Problem statement.
Which of the lines below hold the word "Drugs"? Pull each of them out.

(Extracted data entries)
_ _ _ _ _ _ _
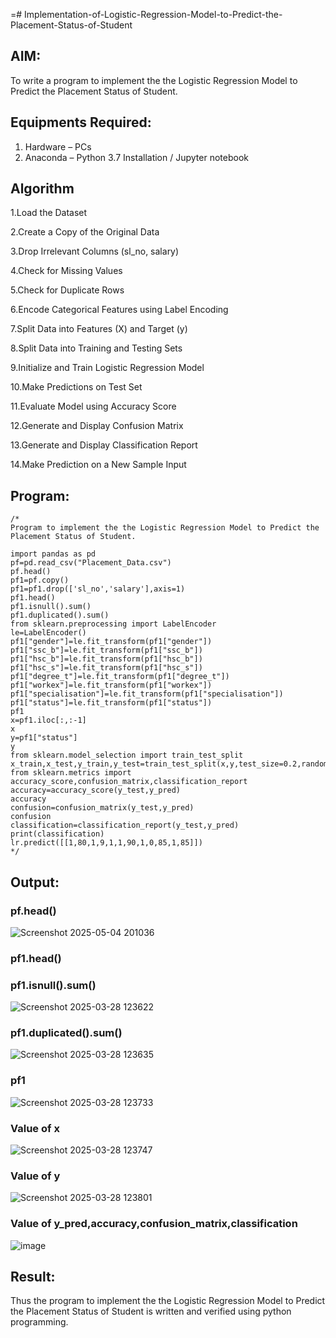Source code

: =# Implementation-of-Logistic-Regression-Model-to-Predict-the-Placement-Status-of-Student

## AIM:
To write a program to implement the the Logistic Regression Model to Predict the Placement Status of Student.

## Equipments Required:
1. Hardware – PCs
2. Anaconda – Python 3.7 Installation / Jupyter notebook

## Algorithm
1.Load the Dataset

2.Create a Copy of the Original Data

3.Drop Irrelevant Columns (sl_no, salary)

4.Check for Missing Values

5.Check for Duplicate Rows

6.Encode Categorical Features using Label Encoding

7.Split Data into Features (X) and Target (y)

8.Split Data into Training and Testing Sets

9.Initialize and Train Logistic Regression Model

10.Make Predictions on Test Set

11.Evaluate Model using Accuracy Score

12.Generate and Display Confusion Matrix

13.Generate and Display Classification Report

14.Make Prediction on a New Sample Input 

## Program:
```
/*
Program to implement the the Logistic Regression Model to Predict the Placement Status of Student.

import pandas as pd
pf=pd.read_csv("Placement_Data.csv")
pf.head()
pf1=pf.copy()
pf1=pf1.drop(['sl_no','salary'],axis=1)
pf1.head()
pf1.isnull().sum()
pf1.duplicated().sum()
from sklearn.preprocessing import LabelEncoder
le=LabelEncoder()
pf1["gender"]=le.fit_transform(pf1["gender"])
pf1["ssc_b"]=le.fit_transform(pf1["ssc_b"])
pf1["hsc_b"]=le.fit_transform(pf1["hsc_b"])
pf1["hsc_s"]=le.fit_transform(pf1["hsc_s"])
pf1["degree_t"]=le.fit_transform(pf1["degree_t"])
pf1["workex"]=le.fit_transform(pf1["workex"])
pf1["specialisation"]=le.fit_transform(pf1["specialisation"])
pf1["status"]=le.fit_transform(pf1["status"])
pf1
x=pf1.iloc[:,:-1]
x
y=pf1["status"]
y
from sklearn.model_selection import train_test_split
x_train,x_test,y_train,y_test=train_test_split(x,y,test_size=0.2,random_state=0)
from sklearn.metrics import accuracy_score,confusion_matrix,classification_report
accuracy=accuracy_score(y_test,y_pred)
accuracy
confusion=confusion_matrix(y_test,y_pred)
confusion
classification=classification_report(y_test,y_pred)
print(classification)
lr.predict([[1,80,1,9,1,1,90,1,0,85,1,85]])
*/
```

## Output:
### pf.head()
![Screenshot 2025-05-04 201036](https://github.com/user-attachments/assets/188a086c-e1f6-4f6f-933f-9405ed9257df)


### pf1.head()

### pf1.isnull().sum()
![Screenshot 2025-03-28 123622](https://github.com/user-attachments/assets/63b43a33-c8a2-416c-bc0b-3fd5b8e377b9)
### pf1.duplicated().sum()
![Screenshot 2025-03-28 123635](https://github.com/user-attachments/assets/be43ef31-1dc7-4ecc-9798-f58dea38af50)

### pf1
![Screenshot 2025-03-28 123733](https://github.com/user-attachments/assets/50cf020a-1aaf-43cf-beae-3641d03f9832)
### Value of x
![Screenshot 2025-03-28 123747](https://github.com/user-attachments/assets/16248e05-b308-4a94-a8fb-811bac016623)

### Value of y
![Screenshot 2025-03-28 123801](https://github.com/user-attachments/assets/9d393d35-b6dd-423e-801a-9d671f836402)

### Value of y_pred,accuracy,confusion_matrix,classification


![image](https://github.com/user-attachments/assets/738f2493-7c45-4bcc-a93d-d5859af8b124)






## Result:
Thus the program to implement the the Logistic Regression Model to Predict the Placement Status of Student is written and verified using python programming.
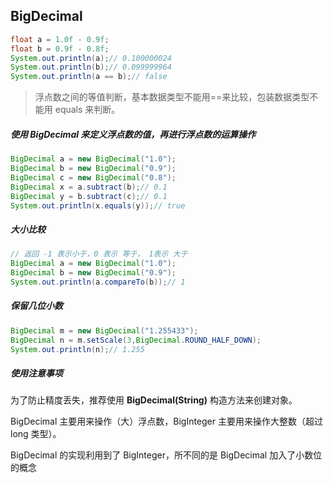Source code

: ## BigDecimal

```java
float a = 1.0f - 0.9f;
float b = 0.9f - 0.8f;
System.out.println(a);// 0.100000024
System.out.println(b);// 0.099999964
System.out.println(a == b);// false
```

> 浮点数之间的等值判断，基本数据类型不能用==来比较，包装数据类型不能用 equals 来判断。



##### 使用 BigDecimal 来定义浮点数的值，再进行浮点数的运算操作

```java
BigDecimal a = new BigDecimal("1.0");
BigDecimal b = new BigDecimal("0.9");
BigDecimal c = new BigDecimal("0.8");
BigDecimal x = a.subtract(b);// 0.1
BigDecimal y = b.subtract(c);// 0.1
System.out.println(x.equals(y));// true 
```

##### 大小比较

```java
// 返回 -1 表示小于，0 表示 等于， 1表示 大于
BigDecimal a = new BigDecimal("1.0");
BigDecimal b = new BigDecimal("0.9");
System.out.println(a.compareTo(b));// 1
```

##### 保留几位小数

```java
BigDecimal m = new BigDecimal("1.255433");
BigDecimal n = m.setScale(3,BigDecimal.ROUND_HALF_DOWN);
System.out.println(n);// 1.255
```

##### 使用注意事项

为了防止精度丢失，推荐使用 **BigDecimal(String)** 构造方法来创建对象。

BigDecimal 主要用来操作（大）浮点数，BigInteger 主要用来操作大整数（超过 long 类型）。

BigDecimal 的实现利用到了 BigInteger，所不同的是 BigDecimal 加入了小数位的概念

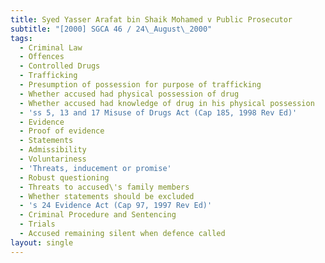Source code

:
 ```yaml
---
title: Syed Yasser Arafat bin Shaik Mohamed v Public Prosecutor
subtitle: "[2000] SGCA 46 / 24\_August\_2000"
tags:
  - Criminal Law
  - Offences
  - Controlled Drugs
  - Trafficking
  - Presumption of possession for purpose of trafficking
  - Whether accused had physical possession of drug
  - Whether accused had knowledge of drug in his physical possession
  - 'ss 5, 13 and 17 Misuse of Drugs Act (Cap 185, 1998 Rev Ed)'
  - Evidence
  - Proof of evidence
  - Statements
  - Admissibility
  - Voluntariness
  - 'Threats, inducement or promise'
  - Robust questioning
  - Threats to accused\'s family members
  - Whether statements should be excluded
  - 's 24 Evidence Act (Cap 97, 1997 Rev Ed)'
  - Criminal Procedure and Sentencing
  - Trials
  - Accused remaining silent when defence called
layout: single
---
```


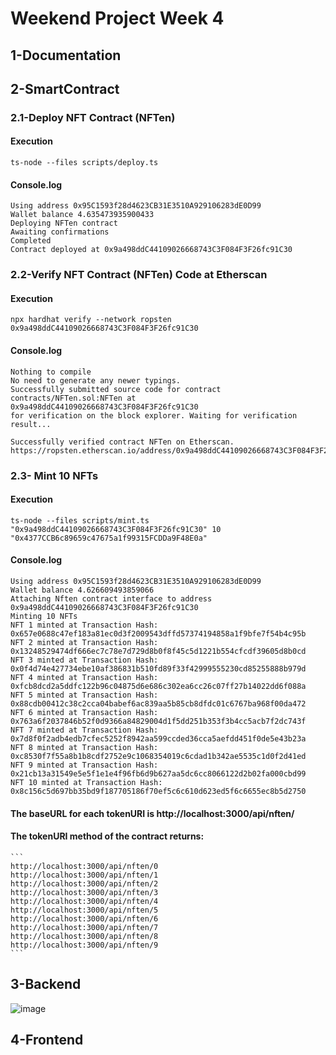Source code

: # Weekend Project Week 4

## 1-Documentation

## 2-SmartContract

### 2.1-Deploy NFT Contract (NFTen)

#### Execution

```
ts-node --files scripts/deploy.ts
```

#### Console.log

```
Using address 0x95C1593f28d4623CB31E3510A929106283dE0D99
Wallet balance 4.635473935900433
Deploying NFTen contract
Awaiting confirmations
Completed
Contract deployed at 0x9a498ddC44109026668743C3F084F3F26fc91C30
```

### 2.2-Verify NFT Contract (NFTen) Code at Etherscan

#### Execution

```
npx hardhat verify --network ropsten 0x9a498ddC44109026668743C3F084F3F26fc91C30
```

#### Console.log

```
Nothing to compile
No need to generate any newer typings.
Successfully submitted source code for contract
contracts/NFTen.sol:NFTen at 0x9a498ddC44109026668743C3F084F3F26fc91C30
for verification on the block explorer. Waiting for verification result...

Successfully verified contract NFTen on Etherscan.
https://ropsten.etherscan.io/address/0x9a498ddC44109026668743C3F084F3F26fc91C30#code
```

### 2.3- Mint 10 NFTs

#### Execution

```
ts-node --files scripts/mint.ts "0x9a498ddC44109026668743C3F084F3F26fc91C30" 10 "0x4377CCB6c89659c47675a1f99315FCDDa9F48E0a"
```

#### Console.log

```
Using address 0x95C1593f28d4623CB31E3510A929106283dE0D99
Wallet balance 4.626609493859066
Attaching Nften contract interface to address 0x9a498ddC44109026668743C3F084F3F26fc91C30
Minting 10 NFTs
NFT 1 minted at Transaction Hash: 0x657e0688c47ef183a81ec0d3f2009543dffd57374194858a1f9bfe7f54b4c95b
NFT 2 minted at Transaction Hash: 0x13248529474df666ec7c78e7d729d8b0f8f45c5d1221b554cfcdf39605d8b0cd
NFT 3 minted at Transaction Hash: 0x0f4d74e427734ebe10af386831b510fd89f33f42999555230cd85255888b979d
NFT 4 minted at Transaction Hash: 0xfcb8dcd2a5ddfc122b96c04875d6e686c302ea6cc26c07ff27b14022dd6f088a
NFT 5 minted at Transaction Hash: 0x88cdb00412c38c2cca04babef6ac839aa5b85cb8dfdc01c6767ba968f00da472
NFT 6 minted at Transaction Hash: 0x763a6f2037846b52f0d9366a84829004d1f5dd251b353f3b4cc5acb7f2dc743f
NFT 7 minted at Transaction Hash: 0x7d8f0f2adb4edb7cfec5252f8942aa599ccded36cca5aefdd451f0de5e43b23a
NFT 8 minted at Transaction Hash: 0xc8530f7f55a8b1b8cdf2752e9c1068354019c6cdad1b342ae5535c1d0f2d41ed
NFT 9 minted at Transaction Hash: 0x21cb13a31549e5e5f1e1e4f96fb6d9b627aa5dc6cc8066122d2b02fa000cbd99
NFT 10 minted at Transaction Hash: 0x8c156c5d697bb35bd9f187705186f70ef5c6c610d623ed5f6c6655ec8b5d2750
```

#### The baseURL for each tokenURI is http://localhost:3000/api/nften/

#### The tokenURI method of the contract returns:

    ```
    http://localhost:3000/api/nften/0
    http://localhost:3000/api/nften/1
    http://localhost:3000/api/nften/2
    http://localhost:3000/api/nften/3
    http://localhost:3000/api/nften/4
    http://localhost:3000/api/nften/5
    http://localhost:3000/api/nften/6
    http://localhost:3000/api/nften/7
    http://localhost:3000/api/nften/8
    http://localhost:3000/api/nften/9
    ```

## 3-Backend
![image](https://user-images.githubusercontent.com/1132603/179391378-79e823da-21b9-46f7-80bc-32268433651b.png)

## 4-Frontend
_ _ _ _ _ _ _
Exercise response.
  - Controlled Drugs
  - 'ss 5, 13 and 17 Misuse of Drugs Act (Cap 185, 1998 Rev Ed)'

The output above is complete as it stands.